As a nation, we are slowly crumbling into a hole of racial tension that has been growing deeper and deeper for some time now. Fueled by the media’s portrayal of incidents in the past couple of years, our communities are quickly becoming divided by race. Our hometown cities are broken and burning as violent riots use political disparities as a reason to vandalize hundreds of businesses and areas of government and private property nationwide. In many of my previous articles, I have refused to take a stance on many controversial issues that I am passionate about (something that is very hard for me). However, in this article, I won’t be hiding behind this idea of political correctness or trying to remain neutral. This past week, this situation became personal as protestors destroyed the city that I call home.
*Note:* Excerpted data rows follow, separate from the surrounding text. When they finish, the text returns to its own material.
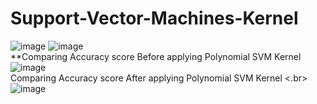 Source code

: # Support-Vector-Machines-Kernel

![image](https://user-images.githubusercontent.com/38419795/199713336-79b69806-a447-4b87-8600-920a54dfb772.png)
![image](https://user-images.githubusercontent.com/38419795/199713455-cbc7d354-afd2-4d60-b902-789fa6605661.png)
</br>
**Comparing Accuracy score Before applying Polynomial SVM Kernel </br>
![image](https://user-images.githubusercontent.com/38419795/199713654-d214add8-1991-477a-9164-bff80d801087.png)
</br>
Comparing Accuracy score After applying Polynomial SVM Kernel <.br>
![image](https://user-images.githubusercontent.com/38419795/199713561-7d63aaff-e4d6-4d3d-8f90-f6295219c505.png)

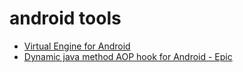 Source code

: # android tools

  - [Virtual Engine for Android](https://github.com/asLody/VirtualApp )
  - [Dynamic java method AOP hook for Android - Epic](https://github.com/tiann/epic ) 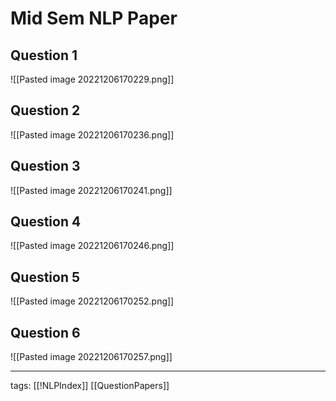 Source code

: # Mid Sem NLP Paper

## Question 1
![[Pasted image 20221206170229.png]]

## Question 2
![[Pasted image 20221206170236.png]]

## Question 3
![[Pasted image 20221206170241.png]]

## Question 4
![[Pasted image 20221206170246.png]]

## Question 5
![[Pasted image 20221206170252.png]]

## Question 6
![[Pasted image 20221206170257.png]]

---
tags: [[!NLPIndex]] [[QuestionPapers]] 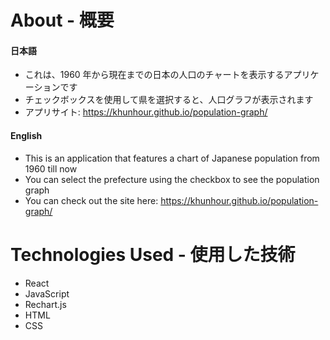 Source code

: # About - 概要

#### 日本語

-   これは、1960 年から現在までの日本の人口のチャートを表示するアプリケーションです
-   チェックボックスを使用して県を選択すると、人口グラフが表示されます
-   アプリサイト: https://khunhour.github.io/population-graph/

#### English

-   This is an application that features a chart of Japanese population from 1960 till now
-   You can select the prefecture using the checkbox to see the population graph
-   You can check out the site here: https://khunhour.github.io/population-graph/

# Technologies Used - 使用した技術

-   React
-   JavaScript
-   Rechart.js
-   HTML
-   CSS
In 2015, police officers in the United States shot and killed almost twice the number of white men compared to the number of black men that were also shot and killed by police. According to data compiled by The Washington Post, 50 percent of the victims of fatal police shootings were white, while 26 percent were black. At this point, people immediately argue that the scenarios surrounding the deaths of men like Eric Garner and Michael Brown were completely unjust -- and I agree.
But, have you ever heard of Dylan Noble?
No. You have not. You have heard Michael Brown’s name because the media has made it hard to forget for over a year now. Dylan Noble was a 19-year-old boy who lived in Fresno, California. Suspected of carrying a rifle, he was shot multiple times at close range after confronting police. After his death, it was revealed that he was unarmed.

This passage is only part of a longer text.